Jedes Verfassungsorgan hat seine Aufgaben zu erfüllen: Regierung und Parlament in der politischen Gestaltung, die Karlsruher Richter als Hüter und Interpretatoren unserer Verfassung. Es gibt ja auch hinreichend aktuelle Gründe, darüber zu sprechen. Denn wir sehen, dass es immer wieder sehr spannende Konstellationen zwischen den Verfassungsorganen gibt – zusehends auch mit Blick auf die europäische Integration. Das Bundesverfassungsgericht hat in diesem Kontext die unveränderbaren Wesensmerkmale unseres Nationalstaats vergleichsweise eindeutig definiert. Die Politik schöpft derzeit die durch das Grundgesetz gegebenen Spielräume selten wie nie aus, um auf der einen Seite den Erwartungen seitens unserer Partner in Europa und in der Welt, denen sich Deutschland gegenübersieht, zu entsprechen, auf der anderen Seite aber auch auf dem Boden des Grundgesetzes zu arbeiten.

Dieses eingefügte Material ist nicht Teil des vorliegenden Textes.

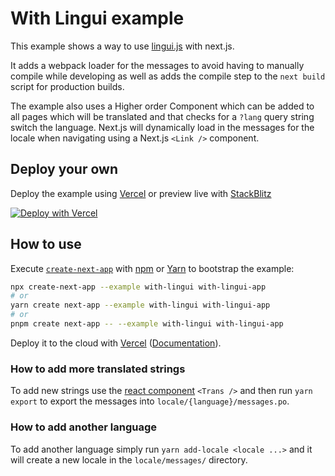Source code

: # With Lingui example

This example shows a way to use [lingui.js](https://lingui.js.org) with next.js.

It adds a webpack loader for the messages to avoid having to manually compile while developing as well as adds the compile step to the `next build` script for production builds.

The example also uses a Higher order Component which can be added to all pages which will be translated and that checks for a `?lang` query string switch the language. Next.js will dynamically load in the messages for the locale when navigating using a Next.js `<Link />` component.

## Deploy your own

Deploy the example using [Vercel](https://vercel.com?utm_source=github&utm_medium=readme&utm_campaign=next-example) or preview live with [StackBlitz](https://stackblitz.com/github/vercel/next.js/tree/canary/examples/with-lingui)

[![Deploy with Vercel](https://vercel.com/button)](https://vercel.com/new/git/external?repository-url=https://github.com/vercel/next.js/tree/canary/examples/with-lingui&project-name=with-lingui&repository-name=with-lingui)

## How to use

Execute [`create-next-app`](https://github.com/vercel/next.js/tree/canary/packages/create-next-app) with [npm](https://docs.npmjs.com/cli/init) or [Yarn](https://yarnpkg.com/lang/en/docs/cli/create/) to bootstrap the example:

```bash
npx create-next-app --example with-lingui with-lingui-app
# or
yarn create next-app --example with-lingui with-lingui-app
# or
pnpm create next-app -- --example with-lingui with-lingui-app
```

Deploy it to the cloud with [Vercel](https://vercel.com/new?utm_source=github&utm_medium=readme&utm_campaign=next-example) ([Documentation](https://nextjs.org/docs/deployment)).

### How to add more translated strings

To add new strings use the [react component](https://lingui.js.org/tutorials/react-patterns.html#common-i18n-patterns-in-react) `<Trans />` and then run `yarn export` to export the messages into `locale/{language}/messages.po`.

### How to add another language

To add another language simply run `yarn add-locale <locale ...>` and it will create a new locale in the `locale/messages/` directory.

Das, was ich angesichts von 60 Jahren Erfahrung mit dem Bundesverfassungsgericht als deutsche Bundeskanzlerin sagen kann, lautet: Wir werden im täglichen politischen Leben in Europa und in der Welt wie auch zu Hause sicherlich immer wieder Kompromisse schließen – auch mühsame Kompromisse, bei denen aber zum Schluss die Vorteile gegenüber den Nachteilen überwiegen. Aber keine Kompromisse kann es geben, wenn die Grundlagen des Demokratieverständnisses, wie es durch das Demokratieprinzip im Grundgesetz vorgegeben ist, infrage gestellt werden. Das gilt auch und gerade für die herausragende Stellung des deutschen Parlaments. Mag es auch ein paar Tage länger dauern, bis eine parlamentarische Entscheidung vorliegt, so kann es an dieser Stelle keine Zugeständnisse und auch gar keine Automatismen geben. Das müssen wir überall deutlich vertreten. Das sind wir dem Grundgesetz schuldig. Und das hat uns das Bundesverfassungsgericht, falls wir es vergessen hätten, noch einmal ins Stammbuch geschrieben.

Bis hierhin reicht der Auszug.